As illustrated in Table 4, the dabigatran 150‐mg BID dose was both noninferior and superior to warfarin for reducing the composite primary end point. Patients randomized to this arm of the RE‐LY study experienced fewer ischemic strokes, fewer hemorrhagic strokes, and a strong trend toward lower all‐cause mortality despite higher rates of myocardial infarction. There was no difference in overall major bleeding, although a significant reduction in intracranial hemorrhage was offset by a higher rate of gastrointestinal bleeding.

Clinical Outcomes in the Three Pivotal Trials of Novel Oral Anticoagulant Therapies
Clinical Outcome RE‐LY ROCKET‐AF ARISTOTLE
Dabigatran, 150 mg BID, %/y Warfarin, %/y Hazard Ratio P Valuea Rivaroxaban, 20 mg QD, No./100 Patient‐Years Warfarin, No./100 Patient‐Years Hazard Ratio P Valuea Apixaban 5 mg BID, %/y Warfarin, %/yr Hazard Ratio P Valuea

  • NOTE: Abbreviations: ARISTOTLE, Apixaban for Reduction in Stroke and Other Thromboembolic Events in Atrial Fibrillation; BID, twice‐daily dosing; QD, daily dosing; RE‐LY, Randomized Evaluation of Long‐term anticoagulation Therapy; ROCKET‐AF, Rivaroxaban Once Daily Oral Direct Factor Xa Inhibition Compared with Vitamin K Antagonism for Prevention of Stroke and Embolism Trial in Atrial Fibrillation.

  • All P values listed for the composite primary end point (stroke or systemic embolism) reflect the primary noninferiority analyses. Superiority P values for the dabigatran 150 mg dose, for rivaroxaban, and for apixaban were <0.001, 0.12, and 0.01, respectively.

  • Gastrointestinal bleeds in ROCKET‐AF were reported as % (and no hazard ratio reported), whereas all other outcomes in this trial were reported as number per 100 patient‐years.

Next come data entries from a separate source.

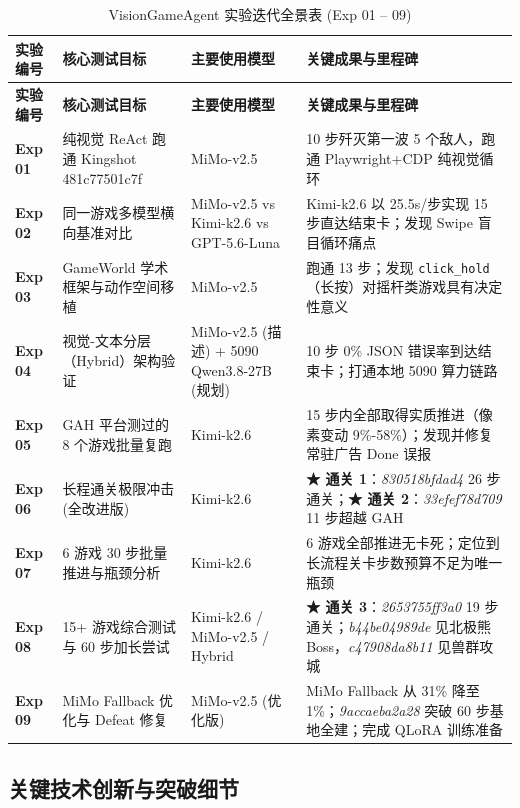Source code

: \documentclass[11pt,a4paper]{ctexart}
\begin{document}
\begin{longtable}{p{2.0cm}p{3.2cm}p{3.5cm}p{4.5cm}}
\caption{VisionGameAgent 实验迭代全景表 (Exp 01 -- 09)} \label{tab:exp_all} \\
\toprule
\textbf{实验编号} & \textbf{核心测试目标} & \textbf{主要使用模型} & \textbf{关键成果与里程碑} \\
\midrule
\endfirsthead
\toprule
\textbf{实验编号} & \textbf{核心测试目标} & \textbf{主要使用模型} & \textbf{关键成果与里程碑} \\
\midrule
\endhead
\bottomrule
\endfoot
\textbf{Exp 01} & 纯视觉 ReAct 跑通 Kingshot 481c77501c7f & MiMo-v2.5 & 10 步歼灭第一波 5 个敌人，跑通 Playwright+CDP 纯视觉循环 \\
\textbf{Exp 02} & 同一游戏多模型横向基准对比 & MiMo-v2.5 vs Kimi-k2.6 vs GPT-5.6-Luna & Kimi-k2.6 以 25.5s/步实现 15 步直达结束卡；发现 Swipe 盲目循环痛点 \\
\textbf{Exp 03} & GameWorld 学术框架与动作空间移植 & MiMo-v2.5 & 跑通 13 步；发现 \texttt{click\_hold}（长按）对摇杆类游戏具有决定性意义 \\
\textbf{Exp 04} & 视觉-文本分层（Hybrid）架构验证 & MiMo-v2.5 (描述) + 5090 Qwen3.8-27B (规划) & 10 步 0\% JSON 错误率到达结束卡；打通本地 5090 算力链路 \\
\textbf{Exp 05} & GAH 平台测过的 8 个游戏批量复跑 & Kimi-k2.6 & 15 步内全部取得实质推进（像素变动 9\%-58\%）；发现并修复常驻广告 Done 误报 \\
\textbf{Exp 06} & 长程通关极限冲击 (全改进版) & Kimi-k2.6 & \textbf{★ 通关 1}：\textit{830518bfdad4} 26 步通关；\textbf{★ 通关 2}：\textit{33efef78d709} 11 步超越 GAH \\
\textbf{Exp 07} & 6 游戏 30 步批量推进与瓶颈分析 & Kimi-k2.6 & 6 游戏全部推进无卡死；定位到长流程关卡步数预算不足为唯一瓶颈 \\
\textbf{Exp 08} & 15+ 游戏综合测试与 60 步加长尝试 & Kimi-k2.6 / MiMo-v2.5 / Hybrid & \textbf{★ 通关 3}：\textit{2653755ff3a0} 19 步通关；\textit{b44be04989de} 见北极熊 Boss，\textit{c47908da8b11} 见兽群攻城 \\
\textbf{Exp 09} & MiMo Fallback 优化与 Defeat 修复 & MiMo-v2.5 (优化版) & MiMo Fallback 从 31\% 降至 1\%；\textit{9accaeba2a28} 突破 60 步基地全建；完成 QLoRA 训练准备 \\
\end{longtable}

\subsection{关键技术创新与突破细节}
\end{document}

Stroke or systemic embolism 1.11 1.69 0.66 <0.001 2.1 2.4 0.88 <0.001 1.27 1.60 0.79 0.01
Any stroke 1.01 1.57 0.64 <0.001 1.65 1.96 0.85 0.092 1.19 1.51 0.79 0.01
Ischemic 0.92 1.20 0.76 0.03 1.34 1.42 0.94 0.581 0.97 1.05 0.92 0.42
Hemorrhagic 0.10 0.38 0.26 <0.001 0.26 0.44 0.59 0.024 0.24 0.47 0.51 <0.001
Myocardial infarction 0.74 0.53 1.38 0.048 0.91 1.12 0.81 0.121 0.53 0.61 0.88 0.37
All‐cause mortality 3.64 4.13 0.88 0.051 1.87 2.21 0.85 0.073 3.52 3.94 0.89 0.047
Major bleeds 3.11 3.36 0.93 0.31 3.6 3.4 1.04 0.58 2.13 3.09 0.69 <0.001
Intracranial 0.30 0.74 0.40 <0.001 0.5 0.7 0.67 0.02 0.33 0.80 0.42 <0.001
Gastrointestinal 1.51 1.02 1.50 <0.001 3.15b 2.16b <0.001 0.76 0.86 0.89 0.37

In the intention‐to‐treat analyses from ROCKET‐AF, rivaroxaban was noninferior to warfarin for reducing the primary end point, and there was a significant reduction in hemorrhagic stroke by rivaroxaban. Again, a strong trend toward lower mortality was seen, and like RE‐LY, an equivocal bleeding end point was largely driven by the combination of lower intracranial hemorrhage but higher gastrointestinal bleeding rates. Of note, the on‐treatment analysis from ROCKET‐AF demonstrated both noninferiority and superiority to warfarin, and there was no signal for higher rates of myocardial infarction as seen in RE‐LY.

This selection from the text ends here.